*Prompt*
Please take the lines from the one holding "by the argument above." through the one holding "Let $f(x, y)" in the data below and copy them exactly.

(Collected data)
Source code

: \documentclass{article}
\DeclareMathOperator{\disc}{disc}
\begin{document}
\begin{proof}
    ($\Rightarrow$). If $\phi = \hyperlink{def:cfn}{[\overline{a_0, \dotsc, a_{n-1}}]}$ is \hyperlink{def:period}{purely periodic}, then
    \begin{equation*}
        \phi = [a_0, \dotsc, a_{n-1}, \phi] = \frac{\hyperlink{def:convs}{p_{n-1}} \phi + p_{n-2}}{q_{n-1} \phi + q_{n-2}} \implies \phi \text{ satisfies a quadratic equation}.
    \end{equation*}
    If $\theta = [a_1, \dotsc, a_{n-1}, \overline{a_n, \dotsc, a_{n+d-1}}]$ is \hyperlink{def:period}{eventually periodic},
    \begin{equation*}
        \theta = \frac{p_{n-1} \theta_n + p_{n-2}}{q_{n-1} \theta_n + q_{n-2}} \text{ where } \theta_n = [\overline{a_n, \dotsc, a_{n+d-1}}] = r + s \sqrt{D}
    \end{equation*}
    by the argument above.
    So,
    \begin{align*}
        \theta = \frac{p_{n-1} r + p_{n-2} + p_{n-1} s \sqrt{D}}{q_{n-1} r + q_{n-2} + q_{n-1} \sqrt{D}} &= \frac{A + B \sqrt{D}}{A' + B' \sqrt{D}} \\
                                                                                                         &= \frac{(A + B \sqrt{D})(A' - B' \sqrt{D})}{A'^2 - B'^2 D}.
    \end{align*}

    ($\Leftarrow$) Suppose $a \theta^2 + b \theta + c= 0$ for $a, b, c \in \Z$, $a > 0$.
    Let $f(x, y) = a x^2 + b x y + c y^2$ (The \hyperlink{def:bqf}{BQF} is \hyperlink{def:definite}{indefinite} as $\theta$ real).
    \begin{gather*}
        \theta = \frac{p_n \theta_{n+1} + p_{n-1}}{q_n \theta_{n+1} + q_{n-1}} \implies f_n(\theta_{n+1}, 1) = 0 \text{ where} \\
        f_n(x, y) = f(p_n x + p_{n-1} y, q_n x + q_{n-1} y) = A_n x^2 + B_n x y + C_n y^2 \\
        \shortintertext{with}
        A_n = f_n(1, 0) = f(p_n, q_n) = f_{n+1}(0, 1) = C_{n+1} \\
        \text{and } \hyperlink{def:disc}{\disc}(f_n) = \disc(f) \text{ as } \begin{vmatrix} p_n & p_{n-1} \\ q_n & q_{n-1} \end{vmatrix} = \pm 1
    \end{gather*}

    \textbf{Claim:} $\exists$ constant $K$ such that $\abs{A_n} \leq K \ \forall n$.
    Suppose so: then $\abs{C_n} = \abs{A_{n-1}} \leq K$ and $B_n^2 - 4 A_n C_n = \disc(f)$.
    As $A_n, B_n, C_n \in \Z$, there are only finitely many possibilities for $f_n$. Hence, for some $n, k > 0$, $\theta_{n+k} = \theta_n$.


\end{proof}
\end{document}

*Solution*
    by the argument above.
    So,
    \begin{align*}
        \theta = \frac{p_{n-1} r + p_{n-2} + p_{n-1} s \sqrt{D}}{q_{n-1} r + q_{n-2} + q_{n-1} \sqrt{D}} &= \frac{A + B \sqrt{D}}{A' + B' \sqrt{D}} \\
                                                                                                         &= \frac{(A + B \sqrt{D})(A' - B' \sqrt{D})}{A'^2 - B'^2 D}.
    \end{align*}

    ($\Leftarrow$) Suppose $a \theta^2 + b \theta + c= 0$ for $a, b, c \in \Z$, $a > 0$.
    Let $f(x, y) = a x^2 + b x y + c y^2$ (The \hyperlink{def:bqf}{BQF} is \hyperlink{def:definite}{indefinite} as $\theta$ real).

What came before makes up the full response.